Propaganda and Ideology of the IS

It is important to appreciate the fact that the strength of Islamist terror groups, and especially that of the IS, lies not only in their military capabilities but more in their ideology and propaganda. Jihad and martyrdom continue to influence young Muslims to join their fold. So-called polarisation and the plight of religious minorities present them opportunities as well as soft targets.

 

Has the Islamic State (IS) been truly destructed?

Any premature celebrations of the so-called destruction of the Islamic State (IS) ‘Caliphate’ would be uncalled for. IS stormtroopers have moved from strongholds in Syria and Iraq to countries across Europe, Asia and Africa. Many regional franchises linking individual IS and al-Qaeda groups are already in the works.

As the IS lost ground in Syria and Iraq, parts of Africa became the new battleground. More than a dozen African countries across two broad belts of Africa — from Somalia and Kenya in the east through Nigeria, Niger, Mali, Burkina Faso and Senegal in the west — are facing a wave of Islamist terrorism. During the past two years, unverified reports indicate the deaths of more than 10,000 and the battle continues in unrelenting fashion.

Boko Haram, a one-time affiliate of the IS, has been even more sanguinary than the IS or al-Qaeda.
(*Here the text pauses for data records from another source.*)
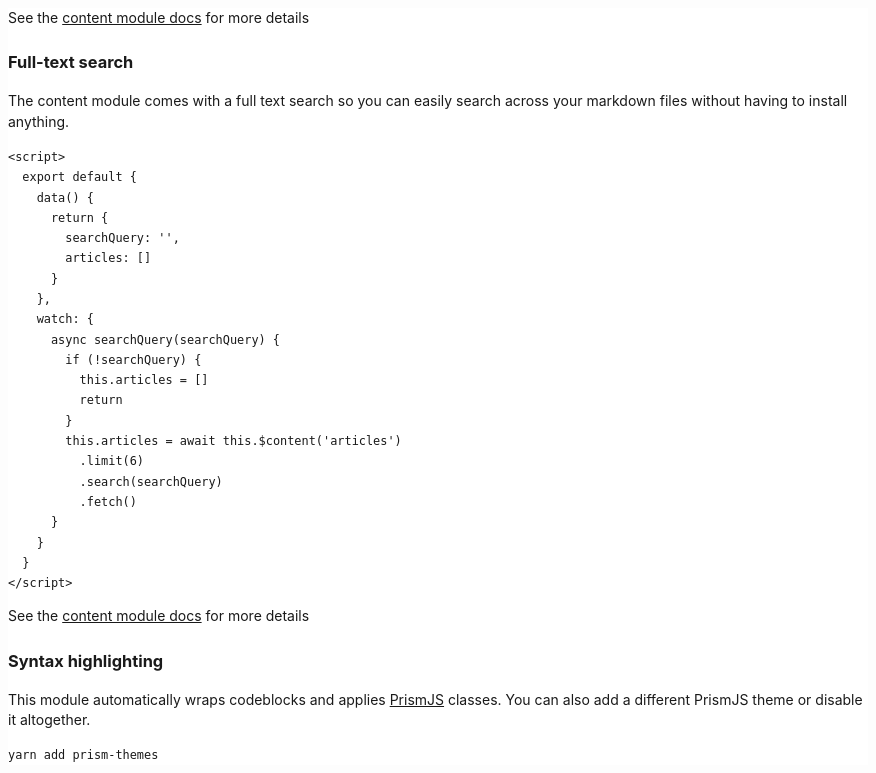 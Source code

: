 <base-alert type="next">

See the [content module docs](https://content.nuxtjs.org/fetching#surroundslug-options) for more details

</base-alert>

### Full-text search

The content module comes with a full text search so you can easily search across your markdown files without having to install anything.

```html{}[components/AppSearchInput.vue]
<script>
  export default {
    data() {
      return {
        searchQuery: '',
        articles: []
      }
    },
    watch: {
      async searchQuery(searchQuery) {
        if (!searchQuery) {
          this.articles = []
          return
        }
        this.articles = await this.$content('articles')
          .limit(6)
          .search(searchQuery)
          .fetch()
      }
    }
  }
</script>
```

<base-alert type="next">

See the [content module docs](https://content.nuxtjs.org/fetching#searchfield-value) for more details

</base-alert>

### Syntax highlighting

This module automatically wraps codeblocks and applies [PrismJS](https://prismjs.com/) classes. You can also add a different PrismJS theme or disable it altogether.

<code-group>
  <code-block label="Yarn" active>

```bash
yarn add prism-themes
```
Al-Shabab in Somalia, the Jama’at Nusrat al-Islam wal Muslimeen in Mali, and several others continue to thrive in parts of Africa.

Afghanistan is the other main epicentre of radicalised Islamist terror. The years 2017 and 2018 have been particularly bad in terms of the number of terror attacks and casualties resulting from these attacks. Terrorist groups there have carried out four major terror attacks, killing over 160 people and there have been several similar indiscriminate attacks, leading to the deaths of many more civilians and soldiers.

 

The Challenge for India:

Given the climate of violence, and the determination of radical groups to wage war, India cannot afford to be oblivious to what is happening around us. It cannot afford the luxury of amnesia, given the kind of terror threats that we faced in the past.

Khalistan revival: Very recently, there have been attempts by Sikh extremist groups in quite a few western nations including Canada, USA and United Kingdom to revive the demand for Khalistan and of self-determination for Sikhs. A revitalised movement for a separate Sikh state can cause problems within India, sooner rather than later. India is currently preoccupied with terror attacks from Pakistan, and the role of organisations such as the Jaish-e-Mohammed (JeM) and the Lashkar-e-Taiba (LeT) in sponsoring terror attacks from across the border. Notwithstanding this, India must not be oblivious to attacks from other radical Islamist sources. According to reports, both the IS and al-Qaeda are engaged in a fierce competition to enlarge their activities in India. There are also attempts being made to secure more recruits from India. The territorial demise of the IS in Syria and Iraq is likely to exacerbate insurgencies elsewhere, as was witnessed after the ‘Afghan Jihad’ in the 1980s and 1990s.

India must realise that some of the world’s top 10 most wanted terrorists are located in its vicinity (the Haqqani brothers, LeT Chief Hafiz Saeed, JeM leader Masood Azhar and Zaki-ur Rehman Lakhvi).

 

“Quote-worthy – Ideology remains the main source of violent extremism. When intertwined with religious extremism, it becomes an even more potent mixture.”